MK. Tak zawsze raczej idę takim swoim schematem – ogólnie taka rutyna zawodnika MMA jest dosyć specyficzna, osoby zagłębione w tym sporcie wiedzą o co chodzi. Ogólnie każdy zawodnik MMA robi wagę przed walką. Tak naprawdę cały ten wysiłek to nie tylko walka, bo jeszcze przed walką musimy zbić ogromne ilości kilogramów. Często ok. 7-8 kilogramów na ostatni tydzień plus jeszcze wiele tygodni przed dochodzi dieta i pozostałe cięcie wagi. Także większość zawodników MMA robi ok. 12- 15 kilogramów do walki samego zbijania wagi. Zawsze mam jakiś taki swój rytuał – bo przed walkami zawsze idę do kościoła pomodlić się, trzymam się już raczej w takim swoim wyizolowanym gronie najbliższych, no i skupiamy się na walce - powiedzmy jesteśmy w takim „wojennym trybie”.
JJ. A jak reagują znajomi i rodzina na Twoją drogę, którą sobie wybrałeś? Bardziej Cię wspierają czy raczej liczą, że znajdzie coś bardziej bezpiecznego?
MK. Moi najbliżsi i rodzina bardzo, bardzo mnie wspierają, bardzo mi kibicują, pomagają mi pod każdym aspektem – jeżdżą ze mną na walki, jak tylko mogą. Raczej nie chcą bym to zmieniał, ale tak jak mówisz bardzo się stresują i przeżywają te moje walki, no bo jednak MMA to sport mocno kontaktowy, no i jest duże ryzyko utraty zdrowia i innych aspektów.
JJ. A jaki jest Miłosz Kruk poza MMA? Co lubisz poza sportem, co jest dla Ciebie ważne, co Cię fascynuje, zaciekawia?
MK. Ogólnie ten sport to jest całe moje życie, tak naprawdę można powiedzieć, że to obsesja. Mało jest więc czasu kiedy nie myślę o tym, kiedy mam czas na jakieś inne hobby, bo nie będę ukrywał nie mam go, gdyż całe moje życie kręci wokół MMA. Ale jeśli miałbym wymienić moje wartości to na pewno moja rodzina, moi najbliżsi, bo to jest moje największe wsparcie, no i to są osoby, na których najbardziej mi zależy, którzy są ze mną zawsze – na dobre i złe.

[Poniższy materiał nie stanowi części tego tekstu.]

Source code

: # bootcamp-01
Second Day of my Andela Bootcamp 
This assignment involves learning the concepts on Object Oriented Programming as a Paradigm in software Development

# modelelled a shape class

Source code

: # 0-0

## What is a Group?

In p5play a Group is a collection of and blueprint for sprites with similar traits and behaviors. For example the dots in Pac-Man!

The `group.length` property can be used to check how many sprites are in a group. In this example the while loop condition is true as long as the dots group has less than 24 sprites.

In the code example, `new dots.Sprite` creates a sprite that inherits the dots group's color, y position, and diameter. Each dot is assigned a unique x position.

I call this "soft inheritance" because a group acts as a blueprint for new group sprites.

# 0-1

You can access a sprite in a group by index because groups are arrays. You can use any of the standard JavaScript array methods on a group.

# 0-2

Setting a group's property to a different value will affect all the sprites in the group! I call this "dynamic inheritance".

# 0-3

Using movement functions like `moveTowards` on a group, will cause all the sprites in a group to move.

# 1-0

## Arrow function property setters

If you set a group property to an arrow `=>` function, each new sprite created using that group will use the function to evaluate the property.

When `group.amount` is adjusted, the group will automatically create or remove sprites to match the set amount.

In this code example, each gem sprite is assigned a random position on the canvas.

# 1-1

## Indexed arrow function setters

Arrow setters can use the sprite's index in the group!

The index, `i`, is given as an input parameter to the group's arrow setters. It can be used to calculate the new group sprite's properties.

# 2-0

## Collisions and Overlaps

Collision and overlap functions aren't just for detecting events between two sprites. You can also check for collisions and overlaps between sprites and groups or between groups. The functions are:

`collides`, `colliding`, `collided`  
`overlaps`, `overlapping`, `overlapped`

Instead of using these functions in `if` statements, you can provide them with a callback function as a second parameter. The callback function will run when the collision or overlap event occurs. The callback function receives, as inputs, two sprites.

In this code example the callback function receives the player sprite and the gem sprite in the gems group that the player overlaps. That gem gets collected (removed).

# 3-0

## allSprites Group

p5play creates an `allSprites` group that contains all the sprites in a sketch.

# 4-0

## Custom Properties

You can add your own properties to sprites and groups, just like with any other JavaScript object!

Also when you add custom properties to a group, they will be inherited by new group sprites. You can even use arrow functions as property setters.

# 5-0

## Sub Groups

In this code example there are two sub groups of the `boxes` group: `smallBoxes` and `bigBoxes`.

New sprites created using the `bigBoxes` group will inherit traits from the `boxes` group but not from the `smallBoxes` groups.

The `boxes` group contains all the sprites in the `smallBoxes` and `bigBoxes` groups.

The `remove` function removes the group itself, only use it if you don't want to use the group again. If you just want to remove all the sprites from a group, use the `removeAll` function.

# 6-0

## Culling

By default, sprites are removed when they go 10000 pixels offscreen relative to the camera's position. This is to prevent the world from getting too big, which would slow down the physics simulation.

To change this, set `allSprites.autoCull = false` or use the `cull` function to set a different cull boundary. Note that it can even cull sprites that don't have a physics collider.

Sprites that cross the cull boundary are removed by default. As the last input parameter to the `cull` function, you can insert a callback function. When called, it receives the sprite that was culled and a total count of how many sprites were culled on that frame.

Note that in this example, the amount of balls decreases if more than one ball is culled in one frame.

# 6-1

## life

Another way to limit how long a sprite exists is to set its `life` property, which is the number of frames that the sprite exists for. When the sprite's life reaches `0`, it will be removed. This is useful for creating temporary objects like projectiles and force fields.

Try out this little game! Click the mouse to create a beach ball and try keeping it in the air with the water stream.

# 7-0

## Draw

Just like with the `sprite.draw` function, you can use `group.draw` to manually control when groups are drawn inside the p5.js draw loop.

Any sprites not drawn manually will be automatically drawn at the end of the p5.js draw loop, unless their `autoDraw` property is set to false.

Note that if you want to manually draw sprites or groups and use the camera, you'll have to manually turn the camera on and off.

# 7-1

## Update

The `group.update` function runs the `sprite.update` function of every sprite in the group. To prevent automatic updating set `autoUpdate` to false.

JJ. I tak jeszcze na koniec zapytam, czy jest jakiś zawodnik, z którym szczególnie chciałbyś się zmierzyć, oprócz tego zawodnika z najbliższej walki?
MK. Zawsze chciałbym się mierzyć z najlepszymi. Gdybym miał wymienić jednego zawodnika to powiedziałbym Ilia Topuria, to jest aktualny mistrz świata w mojej kategorii wagowej. Miałem okazję kiedyś z nim sparować i wiadomo - jeszcze jest daleko przede mną do takich walk, ale jakbym miał wymienić tego jednego to tak jak mówię „celuje na sam szczyt”, więc stawiam na walkę z mistrzem świata.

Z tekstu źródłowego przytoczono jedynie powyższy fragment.